Namun demikian, menuduh Hamka sebagai ulama anti ke-Indonesiaan dan tidak memiliki rasa cinta tanah air adalah tuduhan absurd, karena sejatinya Hamka sangat gigih mengumandangkan semangat kemerdekaan melalui tulisan-tulisan dan konten dakwahnya. Selain itu, gelar sebagai pahlawan nasional adalah apresiasi tinggi terhadap semangat juang dan konsistensi perjuangan Hamka untuk memerdekakan bangsa Indonesia. Perbedaan gagasan tentang isu-isu ke-Indonesiaan dan ke-Islaman antara Soekarno dan Hamka telah melahirkan mufaraqah yang berakhir dengan vonis penjara terhadap Hamka di masa Orde Lama.
Membaca sosok Hamka sesungguhnya tidak terlalu mudah karena ada seribu wajah dari pigure seorang Hamka. Dari sisi tradisi keilmuan agama, Hamka lahir dari tradisi nalar tradisional dan nalar modern sekaligus. Kakeknya seorang mursyid thariqah Naqsabansiyah dan ayahnya seorang yang “tercerahkan” oleh pemikiran pembaruan Islam semenjak belajar di Mekkah yang kemudian dikembangkannya di Sumatera Barat. Faktor kondisi Indonesia saat itu yang masih di bawah penetrasi penjajah dan tarik menarik ideoogi kiri yang cemderung memusuhi agama sedikit banyak membentuk karakter dan corak pemikiran Hamka dalam memandang isu-isu ke-Indonesiaan dan ke-Islaman.

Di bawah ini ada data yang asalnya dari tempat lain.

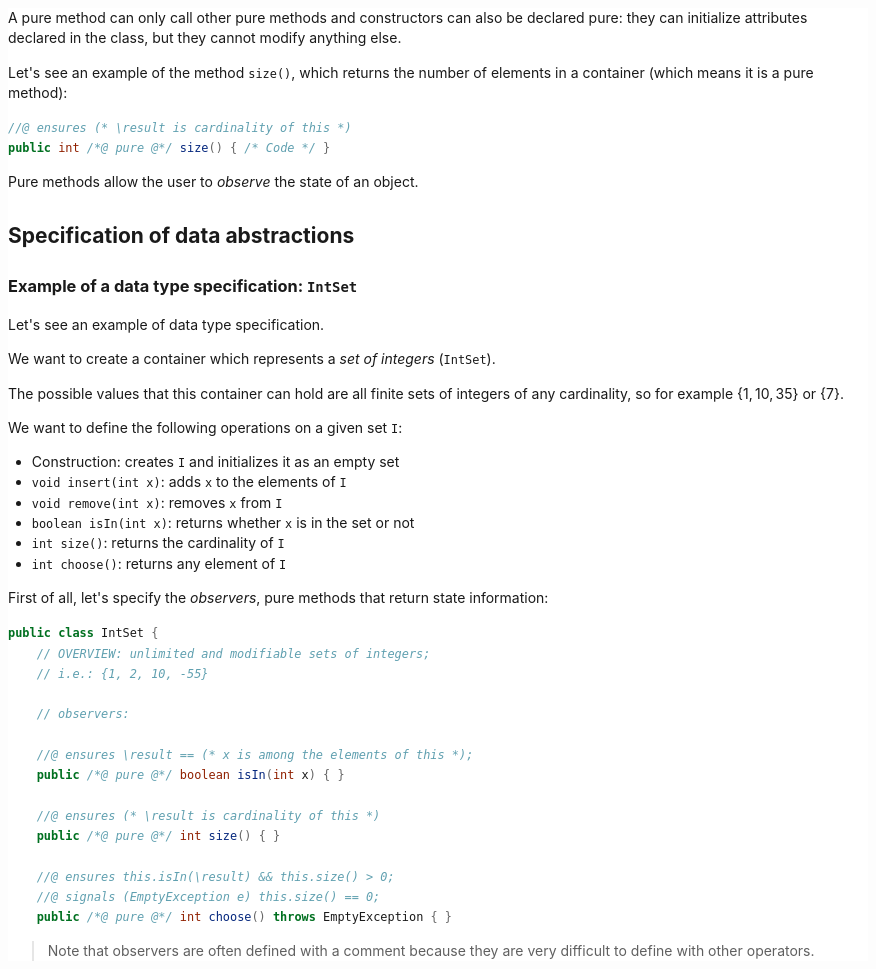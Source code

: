 A pure method can only call other pure methods and constructors can also be declared pure: they can initialize attributes declared in the class, but they cannot modify anything else.

Let's see an example of the method `size()`, which returns the number of elements in a container (which means it is a pure method):

```java
//@ ensures (* \result is cardinality of this *)
public int /*@ pure @*/ size() { /* Code */ }
```

Pure methods allow the user to *observe* the state of an object.

## Specification of data abstractions

### Example of a data type specification: `IntSet`

Let's see an example of data type specification.

We want to create a container which represents a *set of integers* (`IntSet`).

The possible values that this container can hold are all finite sets of integers of any cardinality, so for example $\{1, 10, 35\}$ or $\{7\}$.

We want to define the following operations on a given set `I`:

- Construction: creates `I` and initializes it as an empty set
- `void insert(int x)`: adds `x` to the elements of `I`
- `void remove(int x)`: removes `x` from `I`
- `boolean isIn(int x)`: returns whether `x` is in the set or not
- `int size()`: returns the cardinality of `I`
- `int choose()`: returns any element of `I`

First of all, let's specify the *observers*, pure methods that return state information:

```java
public class IntSet {
	// OVERVIEW: unlimited and modifiable sets of integers;
	// i.e.: {1, 2, 10, -55}
	
	// observers:

	//@ ensures \result == (* x is among the elements of this *);
	public /*@ pure @*/ boolean isIn(int x) { }

	//@ ensures (* \result is cardinality of this *)
	public /*@ pure @*/ int size() { }

	//@ ensures this.isIn(\result) && this.size() > 0;
	//@ signals (EmptyException e) this.size() == 0;
	public /*@ pure @*/ int choose() throws EmptyException { }
```

> Note that observers are often defined with a comment because they are very difficult to define with other operators.
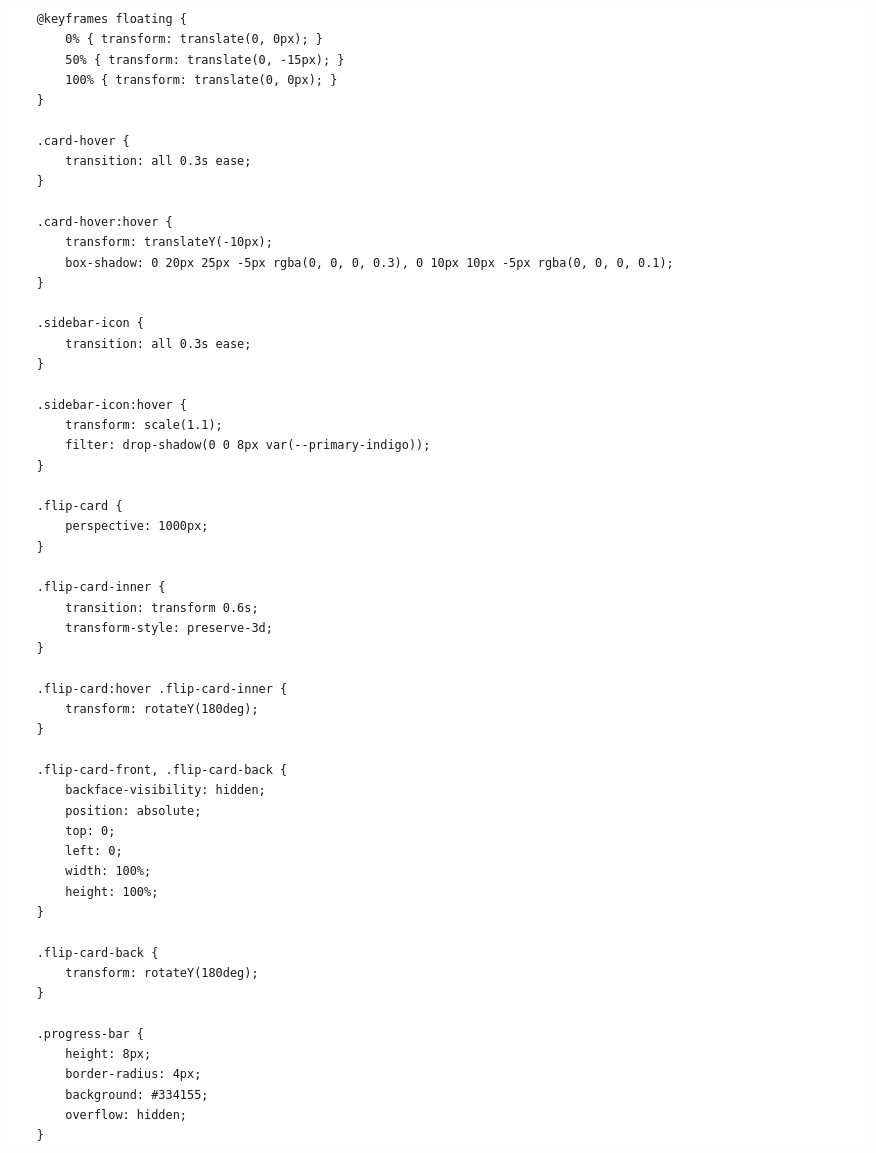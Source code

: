         @keyframes floating {
            0% { transform: translate(0, 0px); }
            50% { transform: translate(0, -15px); }
            100% { transform: translate(0, 0px); }
        }
        
        .card-hover {
            transition: all 0.3s ease;
        }
        
        .card-hover:hover {
            transform: translateY(-10px);
            box-shadow: 0 20px 25px -5px rgba(0, 0, 0, 0.3), 0 10px 10px -5px rgba(0, 0, 0, 0.1);
        }
        
        .sidebar-icon {
            transition: all 0.3s ease;
        }
        
        .sidebar-icon:hover {
            transform: scale(1.1);
            filter: drop-shadow(0 0 8px var(--primary-indigo));
        }
        
        .flip-card {
            perspective: 1000px;
        }
        
        .flip-card-inner {
            transition: transform 0.6s;
            transform-style: preserve-3d;
        }
        
        .flip-card:hover .flip-card-inner {
            transform: rotateY(180deg);
        }
        
        .flip-card-front, .flip-card-back {
            backface-visibility: hidden;
            position: absolute;
            top: 0;
            left: 0;
            width: 100%;
            height: 100%;
        }
        
        .flip-card-back {
            transform: rotateY(180deg);
        }
        
        .progress-bar {
            height: 8px;
            border-radius: 4px;
            background: #334155;
            overflow: hidden;
        }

Secara metodologis, memang gagasan dan pola pikir seseorang akan sangat dipengaruhi oleh social setting dan latar belakang pendidikannya. Sebagai santri dan ulama Hamka cenderung memiliki riwayat yang homogen dari sisi latar belakang sosial dan pendidikan. Hamka memiliki literasi yang kuat dari tradisi turats. Pengalaman hidup secara sosial cenderung kurang beragam jika dibandingkan dengan tokoh-tokoh lain seperti Gus Dur dan Qurays Shihab yang banyak berinteraksi dengan orang-orang yang memiliki beragam latar belakang.
Menurut hemat saya, memang agak berat untuk membangun sikap saling menghormati, saling menghargai, dan saling melayani sebagai sesama anak bangsa jika wawasan (insigt) mengenai muamalah dicampuradukkan dengan isu-isu keyakinan. Misalnya untuk tersenyum tulus dengan orang yang berbeda agama justru dianggap sebagai wilayah sakral. Atau sekedar mencium kening seorang tokoh agama sebagai bentuk penghormatan justru dianggap sebagai persetujuan atas keyakinan seseorang. Lalu apakah kita harus membuang muka dan menarik tangan kita ketika ada seseorang yang beragama lain yang ingin mencium tangan kita sekedar sebagai bentuk artikulasi rasa kasih sayangnya. Bagi saya inilah dimensi kemanusiaan universal yang perlu ditumbuh semaikan kepada generasi bangsa ini.
Negeri ini sudah terlalu lelah dengan beban berat sebagai bangsa yang sarat dengan perbedaan (diversity). Sungguh sangat tidak produktif jika perbedaan itu terus menerus diperuncing dengan menghilangkan rasa persaudaraan sebagai bangsa dan sebagai bani Adam. Hamka adalah sosok terpelajar yang sudah berbuat untuk bangsa ini dalam ruang dan waktu pada zamannya. Kondisi bangsa dijajah memang harus mempertegas garis demarkasi dan Hamka telah membuat garis itu dengan benar. Dan ketika negeri ini sudah damai dan tenteram maka tugas kita semua yang harus menghilangkan demarkasi primordial dan fanatisme sempit untuk kemudian belajar hidup bersama (learning to live together). Wallahu a’lam bi al-Shawwab.